なぜテレビのニュース原稿はです・ます調?バグやハックだらけの環境でどう信頼される?〝中の人〟らが議論
バグやハックが横行する環境で
水野:あらためて、今後のウェブメディアはどうなっていく、どうなっていってほしいと思いますか? 徳力:私はやっぱり「怒りのエネルギーを増幅すること」が今、儲ける手段になってしまっている、これがメディアの大きな課題だと思っていて。 でも、これはメディアだけでなく、SNSでもインフルエンサーがそうなってしまった。これは社会においてのある種のバグだと思っています。 というのも、現実社会でそういうことをする人がいたら、普通は「ダメだ」って言われるし、反省して謝るとか、もうしないということに普通はなると思うんですけど、ネットではそれが繰り返されてしまう。 匿名掲示板の時代から脈々と、日本のネットでは「ちょっと斜めに構えてポジションを取った方がカッコいい」という雰囲気があると思うんですよね。

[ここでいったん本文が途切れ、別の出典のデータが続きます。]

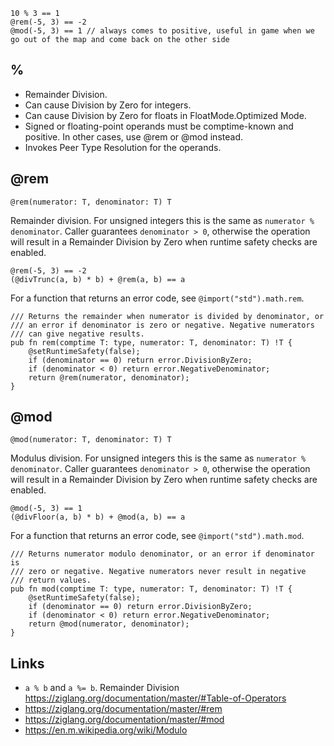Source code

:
 ```zig
10 % 3 == 1
@rem(-5, 3) == -2
@mod(-5, 3) == 1 // always comes to positive, useful in game when we go out of the map and come back on the other side
```

## %

- Remainder Division.
- Can cause Division by Zero for integers.
- Can cause Division by Zero for floats in FloatMode.Optimized Mode.
- Signed or floating-point operands must be comptime-known and positive. In other cases, use @rem or @mod instead.
- Invokes Peer Type Resolution for the operands.

## @rem

```zig
@rem(numerator: T, denominator: T) T
```

Remainder division. For unsigned integers this is the same as `numerator % denominator`. Caller guarantees `denominator > 0`, otherwise the operation will result in a Remainder Division by Zero when runtime safety checks are enabled.

```zig
@rem(-5, 3) == -2
(@divTrunc(a, b) * b) + @rem(a, b) == a
```

For a function that returns an error code, see `@import("std").math.rem`.

```zig
/// Returns the remainder when numerator is divided by denominator, or
/// an error if denominator is zero or negative. Negative numerators
/// can give negative results.
pub fn rem(comptime T: type, numerator: T, denominator: T) !T {
    @setRuntimeSafety(false);
    if (denominator == 0) return error.DivisionByZero;
    if (denominator < 0) return error.NegativeDenominator;
    return @rem(numerator, denominator);
}
```

## @mod

```zig
@mod(numerator: T, denominator: T) T
```

Modulus division. For unsigned integers this is the same as `numerator % denominator`. Caller guarantees `denominator > 0`, otherwise the operation will result in a Remainder Division by Zero when runtime safety checks are enabled.

```zig
@mod(-5, 3) == 1
(@divFloor(a, b) * b) + @mod(a, b) == a
```

For a function that returns an error code, see `@import("std").math.mod`.

```zig
/// Returns numerator modulo denominator, or an error if denominator is
/// zero or negative. Negative numerators never result in negative
/// return values.
pub fn mod(comptime T: type, numerator: T, denominator: T) !T {
    @setRuntimeSafety(false);
    if (denominator == 0) return error.DivisionByZero;
    if (denominator < 0) return error.NegativeDenominator;
    return @mod(numerator, denominator);
}
```

## Links

- `a % b` and `a %= b`. Remainder Division https://ziglang.org/documentation/master/#Table-of-Operators
- https://ziglang.org/documentation/master/#rem
- https://ziglang.org/documentation/master/#mod
- https://en.m.wikipedia.org/wiki/Modulo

これはネットが普及した今、もう社会常識に照らして、直さないとダメじゃないかなと思っています。 私は情報発信は運転免許と同じだと思っています。自動車が普及した時、人間は移動の自由が広がって、好きなところに行けるようになりました。でもその代わり、人の命に関わる可能性があるから、その自由は免許制になって、一定のルールができました。 情報発信も、人間はすごい武器を手に入れちゃって、それこそ剣よりも強いペンが、ネット上では誰もが自由に使えて、今はルールがはっきりしていない、野放しの状態です。その結果、誹謗中傷などにより、情報発信が人の命を奪ってしまうケースも実際に起きている。 言論の自由があるから、少なくとも日本では情報発信は免許制にできないと思いますが、若年層は、インフルエンサーとして目立っている人たちのやり方が普通だと思ってしまうおそれがあります。 これって、車で例えると、暴走族を見た子どもたちが「あれになりたい」と思う状態なわけですよね。今のSNSは普通の交差点を制限速度オーバーで信号無視をして他の車にバンバンぶつかりながら曲がっていくのを「プロの技だ」ってドライバーが自慢しているようなものなんです。 そして、インフルエンサーの人も、敵を作ることによって敵の敵を味方にするというテクニックのアドバイスをしちゃう。「フォロワーを増やしたかったら誰かに突っかかって敵を作れ」みたいに。 それが「カッコいい」と誤解されたり、放置されて影響力を増し続けているのは、社会常識上おかしいと思うので、これをどうにかするというのが今後の重要なテーマだと思います。 足立:例えばテレビがもし、YouTuberと呼ばれる方々と同じような早いテンポ、カット割りでショート動画を作って同じ土俵に乗っても、その効果は短期的で、徳力さんのおっしゃるような風潮そのものは覆らないという気がするんですよね。 だから、ネットの流行と同じスタイルに乗っかるのではなくて、自分たちが大事にしているスタンスで情報発信をして注目してもらって、メディアでも中の人でも、ファンを作っていくというのがいいんじゃないかなと思います。これからはそのためのアピールも必要になっていくでしょうね。